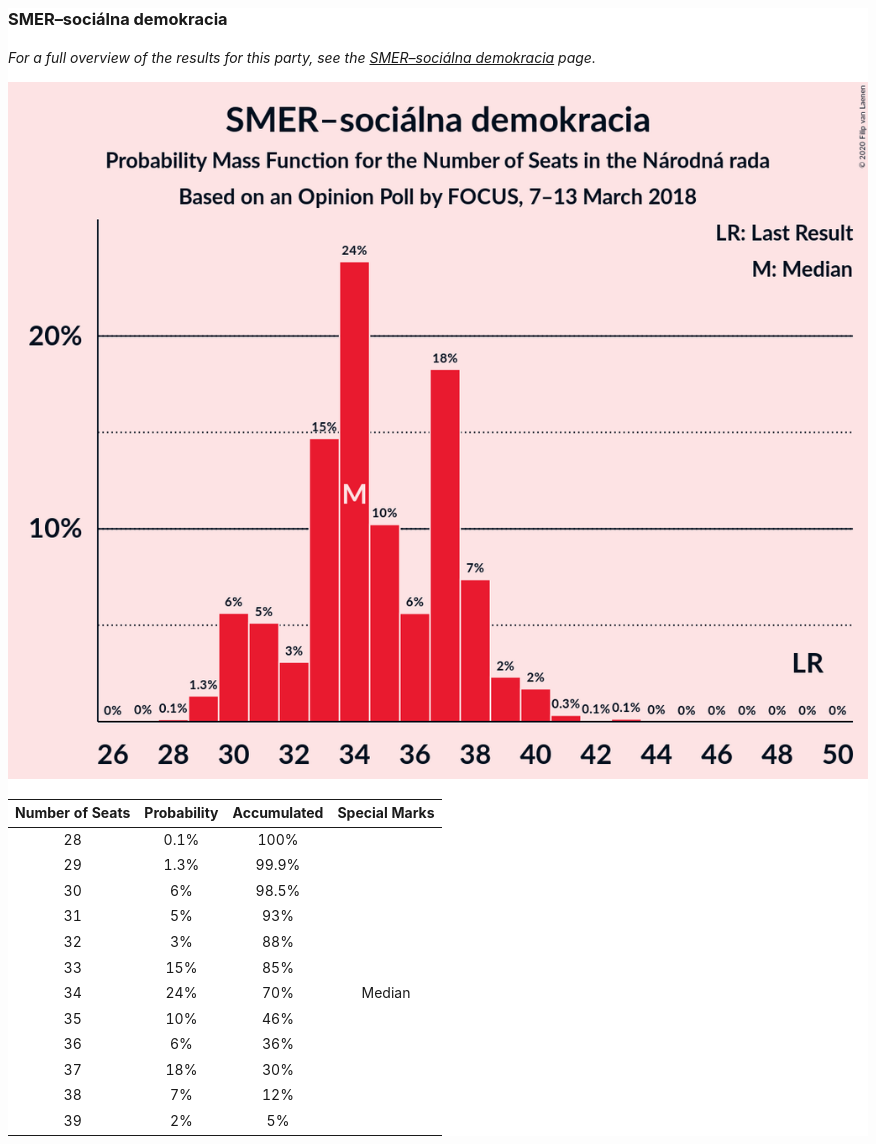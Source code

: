 ### SMER–sociálna demokracia

*For a full overview of the results for this party, see the [SMER–sociálna demokracia](party-smer–sociálnademokracia.html) page.*

![Graph with seats probability mass function not yet produced](2018-03-13-FOCUS-seats-pmf-smer–sociálnademokracia.png "Seats Probability Mass Function")

| Number of Seats | Probability | Accumulated | Special Marks |
|:---------------:|:-----------:|:-----------:|:-------------:|
| 28 | 0.1% | 100% |  |
| 29 | 1.3% | 99.9% |  |
| 30 | 6% | 98.5% |  |
| 31 | 5% | 93% |  |
| 32 | 3% | 88% |  |
| 33 | 15% | 85% |  |
| 34 | 24% | 70% | Median |
| 35 | 10% | 46% |  |
| 36 | 6% | 36% |  |
| 37 | 18% | 30% |  |
| 38 | 7% | 12% |  |
| 39 | 2% | 5% |  |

* TASK BRIEF *
Please give all of the data again, exact and free of pictures.

* EXERCISE OUTPUT *
Source code

: ### SMER–sociálna demokracia

*For a full overview of the results for this party, see the [SMER–sociálna demokracia](party-smer–sociálnademokracia.html) page.*

![Graph with seats probability mass function not yet produced](2018-03-13-FOCUS-seats-pmf-smer–sociálnademokracia.png "Seats Probability Mass Function")

| Number of Seats | Probability | Accumulated | Special Marks |
|:---------------:|:-----------:|:-----------:|:-------------:|
| 28 | 0.1% | 100% |  |
| 29 | 1.3% | 99.9% |  |
| 30 | 6% | 98.5% |  |
| 31 | 5% | 93% |  |
| 32 | 3% | 88% |  |
| 33 | 15% | 85% |  |
| 34 | 24% | 70% | Median |
| 35 | 10% | 46% |  |
| 36 | 6% | 36% |  |
| 37 | 18% | 30% |  |
| 38 | 7% | 12% |  |
| 39 | 2% | 5% |  |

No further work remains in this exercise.